Time Machine to APFS: Using a network share

So far in my exploration of Big Sur’s new Time Machine feature to back up to APFS (TMA), I have covered exclusively backing up to local storage. This article looks at configuring and using TMA’s backup storage on a shared disk over a network – in this case, a shared APFS volume on another Mac running Big Sur.

Configuring the server

The fundamental requirements for the shared folder or volume on the server are that it’s shared using SMB and designated as being available for Time Machine backups. For the sake of simplicity here, I formatted an external SSD on the server in APFS Case-sensitive format, then ensured that volume was already added to the Time Machine exclusion list on the server, so that the server wouldn’t try to back it up.

With the volume/folder to be shared mounted on the server, click the + tool at the foot of the list of Shared Folders, and add the shared volume/folder to the list of Shared Folders. Check that the list of users is appropriate, with the correct permissions, then click the Options button.

Ensure that the files and folders will be shared using SMB; the older alternative of AFP has long been deprecated and shouldn’t be used. Then select the name of the shared volume/folder in the Shared Volumes and Control-click it to bring up its options. There tick the third item, to share the volume as a Time Machine backup store. If you want to enforce any maximum size limit on this share, this is the place to set that too.

Check the remaining options, particularly users and their permissions. Your network share is now ready for connection.

Configuring the client

Ideally, particularly for the first full backup, ensure that both the server and client are connected to the local network using wired Ethernet.

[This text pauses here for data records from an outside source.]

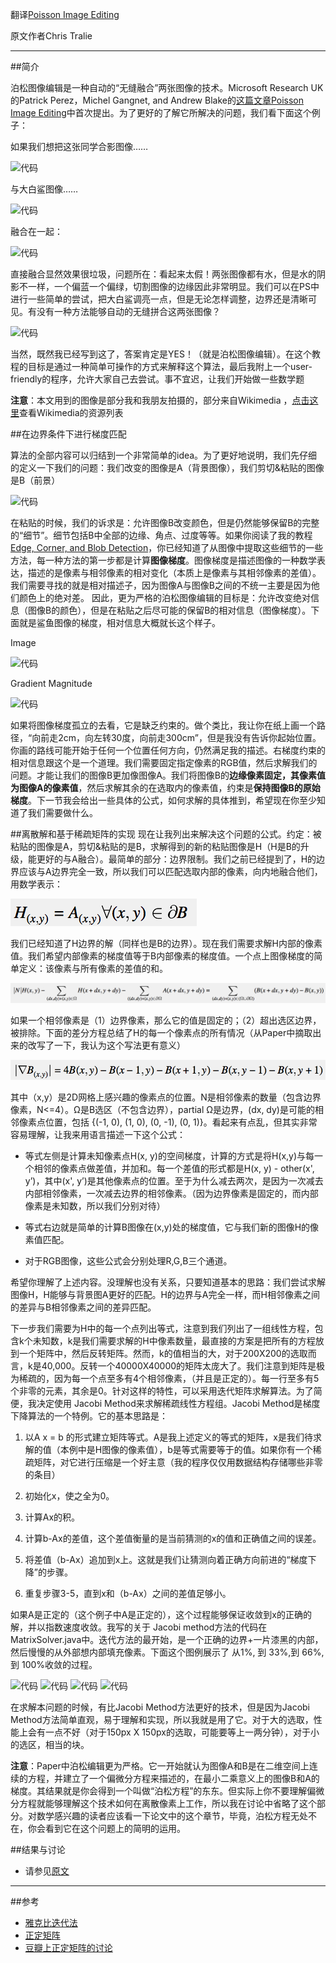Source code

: 翻译[Poisson Image Editing](http://www.ctralie.com/Teaching/PoissonImageEditing/)

原文作者Chris Tralie

***


##简介

泊松图像编辑是一种自动的“无缝融合”两张图像的技术。Microsoft Research UK的Patrick Perez，Michel Gangnet, and Andrew Blake的[这篇文章Poisson Image Editing](http://bybjhso.xeds.eu/clone/poisson.pdf)中首次提出。为了更好的了解它所解决的问题，我们看下面这个例子：

如果我们想把这张同学合影图像……

![代码](http://www.ctralie.com/Teaching/PoissonImageEditing/Examples/beach.jpg) 

与大白鲨图像……

![代码](http://www.ctralie.com/Teaching/PoissonImageEditing/Examples/GreatWhiteShark.jpg) 

融合在一起：

![代码](http://www.ctralie.com/Teaching/PoissonImageEditing/Examples/sharkBefore.png) 

直接融合显然效果很垃圾，问题所在：看起来太假！两张图像都有水，但是水的阴影不一样，一个偏蓝一个偏绿，切割图像的边缘因此非常明显。我们可以在PS中进行一些简单的尝试，把大白鲨调亮一点，但是无论怎样调整，边界还是清晰可见。有没有一种方法能够自动的无缝拼合这两张图像？

![代码](http://www.ctralie.com/Teaching/PoissonImageEditing/Examples/sharkAfter.png) 

当然，既然我已经写到这了，答案肯定是YES！（就是泊松图像编辑）。在这个教程的目标是通过一种简单可操作的方式来解释这个算法，最后我附上一个user-friendly的程序，允许大家自己去尝试。事不宜迟，让我们开始做一些数学题

**注意**：本文用到的图像是部分我和我朋友拍摄的，部分来自Wikimedia ，[点击这里](http://www.ctralie.com/Teaching/PoissonImageEditing/PictureAttributions.txt)查看Wikimedia的资源列表


##在边界条件下进行梯度匹配

算法的全部内容可以归结到一个非常简单的idea。为了更好地说明，我们先仔细的定义一下我们的问题：我们改变的图像是A（背景图像），我们剪切&粘贴的图像是B（前景）

![代码](http://www.ctralie.com/Teaching/PoissonImageEditing/imageAimageB.png)


在粘贴的时候，我们的诉求是：允许图像B改变颜色，但是仍然能够保留B的完整的“细节”。细节包括B中全部的边缘、角点、过度等等。如果你阅读了我的教程[Edge, Corner, and Blob Detection](www.ctralie.com/Teaching/EdgeCornerBlob)，你已经知道了从图像中提取这些细节的一些方法，每一种方法的第一步都是计算**图像梯度**。图像梯度是描述图像的一种数学表达，描述的是像素与相邻像素的相对变化（本质上是像素与其相邻像素的差值）。我们需要寻找的就是相对描述子，因为图像A与图像B之间的不统一主要是因为他们颜色上的绝对差。
因此，更为严格的泊松图像编辑的目标是：允许改变绝对信息（图像B的颜色），但是在粘贴之后尽可能的保留B的相对信息（图像梯度）。下面就是鲨鱼图像的梯度，相对信息大概就长这个样子。 

Image

![代码](http://www.ctralie.com/Teaching/PoissonImageEditing/Examples/GreatWhiteShark.jpg)

Gradient Magnitude

![代码](http://www.ctralie.com/Teaching/PoissonImageEditing/Examples/sharkGradient.png)

如果将图像梯度孤立的去看，它是缺乏约束的。做个类比，我让你在纸上画一个路径，“向前走2cm，向左转30度，向前走300cm”，但是我没有告诉你起始位置。你画的路线可能开始于任何一个位置任何方向，仍然满足我的描述。右梯度约束的相对信息跟这个是一个道理。我们需要固定指定像素的RGB值，然后求解我们的问题。才能让我们的图像B更加像图像A。我们将图像B的**边缘像素固定，其像素值为图像A的像素值**，然后求解其余的在选取内的像素值，约束是**保持图像B的原始梯度**。下一节我会给出一些具体的公式，如何求解的具体推到，希望现在你至少知道了我们需要做什么。

##离散解和基于稀疏矩阵的实现
现在让我列出来解决这个问题的公式。约定：被粘贴的图像是A，剪切&粘贴的是B，求解得到的新的粘贴图像是H（H是B的升级，能更好的与A融合）。最简单的部分：边界限制。我们之前已经提到了，H的边界应该与A边界完全一致，所以我们可以匹配选取内部的像素，向内地融合他们，用数学表示：

![代码](/img/posts/PIE公式1.png)  

我们已经知道了H边界的解（同样也是B的边界）。现在我们需要求解H内部的像素值。我们希望内部像素的梯度值等于B内部像素的梯度值。一个点上图像梯度的简单定义：该像素与所有像素的差值的和。

![代码](/img/posts/PIE公式2.png)  

如果一个相邻像素是（1）边界像素，那么它的值是固定的；（2）超出选区边界，被排除。下面的差分方程总结了H的每一个像素点的所有情况（从Paper中摘取出来的改写了一下，我认为这个写法更有意义）

![代码](/img/posts/PIE公式3.png)  


其中（x,y）是2D网格上感兴趣的像素点的位置。N是相邻像素的数量（包含边界像素，N<=4）。Ω是B选区（不包含边界），partial Ω是边界，(dx, dy)是可能的相邻像素点位置，包括 {(-1, 0), (1, 0), (0, -1), (0, 1)}。看起来有点乱，但其实非常容易理解，让我来用语言描述一下这个公式：

   * 等式左侧是计算未知像素点H(x, y)的空间梯度，计算的方式是将H(x,y)与每一个相邻的像素点做差值，并加和。每一个差值的形式都是H(x, y) - other(x', y’)，其中(x', y’)是其他像素点的位置。至于为什么减去两次，是因为一次减去内部相邻像素，一次减去边界的相邻像素。（因为边界像素是固定的，而内部像素是未知数，所以我们分别对待）

   * 等式右边就是简单的计算B图像在(x,y)处的梯度值，它与我们新的图像H的像素值匹配。

   * 对于RGB图像，这些公式会分别处理R,G,B三个通道。


希望你理解了上述内容。没理解也没有关系，只要知道基本的思路：我们尝试求解图像H，H能够与背景图A更好的匹配。H的边界与A完全一样，而H相邻像素之间的差异与B相邻像素之间的差异匹配。



下一步我们需要为H中的每一个点列出等式，注意到我们列出了一组线性方程，包含k个未知数，k是我们需要求解的H中像素数量，最直接的方案是把所有的方程放到一个矩阵中，然后反转矩阵。然而，k的值相当的大，对于200X200的选取而言，k是40,000。反转一个40000X40000的矩阵太庞大了。我们注意到矩阵是极为稀疏的，因为每一个点至多有4个相邻像素，（并且是正定的）。每一行至多有5个非零的元素，其余是0。针对这样的特性，可以采用迭代矩阵求解算法。为了简便，我决定使用 Jacobi Method来求解稀疏线性方程组。Jacobi Method是梯度下降算法的一个特例。它的基本思路是：


  1. 以A x = b 的形式建立矩阵等式。A是我上述定义的等式的矩阵，x是我们待求解的值（本例中是H图像的像素值），b是等式需要等于的值。如果你有一个稀疏矩阵，对它进行压缩是一个好主意（我的程序仅仅用数据结构存储哪些非零的条目）

  2. 初始化x，使之全为0。

  3. 计算Ax的积。

  4. 计算b-Ax的差值，这个差值衡量的是当前猜测的x的值和正确值之间的误差。

  5. 将差值（b-Ax）追加到x上。这就是我们让猜测向着正确方向前进的“梯度下降”的步骤。

  6. 重复步骤3-5，直到x和（b-Ax）之间的差值足够小。

如果A是正定的（这个例子中A是正定的），这个过程能够保证收敛到x的正确的解，并以指数速度收敛。我写的关于 Jacobi method方法的代码在MatrixSolver.java中。迭代方法的最开始，是一个正确的边界+一片漆黑的内部，然后慢慢的从外部想内部填充像素。下面这个图例展示了 从1%, 到 33%,到 66%, 到 100%收敛的过程。


![代码](http://www.ctralie.com/Teaching/PoissonImageEditing/convergence0.png) 
![代码](http://www.ctralie.com/Teaching/PoissonImageEditing/convergence33.png)
![代码](http://www.ctralie.com/Teaching/PoissonImageEditing/convergence66.png) 
![代码](http://www.ctralie.com/Teaching/PoissonImageEditing/convergence100.png) 


在求解本问题的时候，有比Jacobi Method方法更好的技术，但是因为Jacobi Method方法简单直观，易于理解和实现，所以我就是用了它。对于大的选取，性能上会有一点不好（对于150px X 150px的选取，可能要等上一两分钟），对于小的选区，相当的块。

**注意**：Paper中泊松编辑更为严格。它一开始就认为图像A和B是在二维空间上连续的方程，并建立了一个偏微分方程来描述的，在最小二乘意义上的图像B和A的梯度。其结果就是你会得到一个叫做“泊松方程”的东东。但实际上你不要理解偏微分方程就能够理解这个技术如何在离散像素上工作，所以我在讨论中省略了这个部分。对数学感兴趣的读者应该看一下论文中的这个章节，毕竟，泊松方程无处不在，你会看到它在这个问题上的简明的运用。

##结果与讨论

- 请参见[原文](http://www.ctralie.com/Teaching/PoissonImageEditing/)

***

##参考
- [雅克比迭代法](http://zh.wikipedia.org/wiki/%E9%9B%85%E5%8F%AF%E6%AF%94%E6%B3%95)
- [正定矩阵](http://zh.wikipedia.org/wiki/%E6%AD%A3%E5%AE%9A%E7%9F%A9%E9%98%B5)
- [豆瓣上正定矩阵的讨论](http://www.douban.com/group/topic/4943161/)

Even backing up a fairly modest internal disk is going to take an hour or more if left to a Wi-Fi connection.

On the client which is going to back up to that network share, open the Time Machine pane and configure any exclusions using the Options button. Then click the Select Disk… button, and you should see the network share. Select that, decide whether you wish to encrypt the backups, and click Use Disk to start the countdown to the first full backup.

You’ll then be required to authenticate to the server, and Time Machine will construct a special type of sparse bundle on the shared volume.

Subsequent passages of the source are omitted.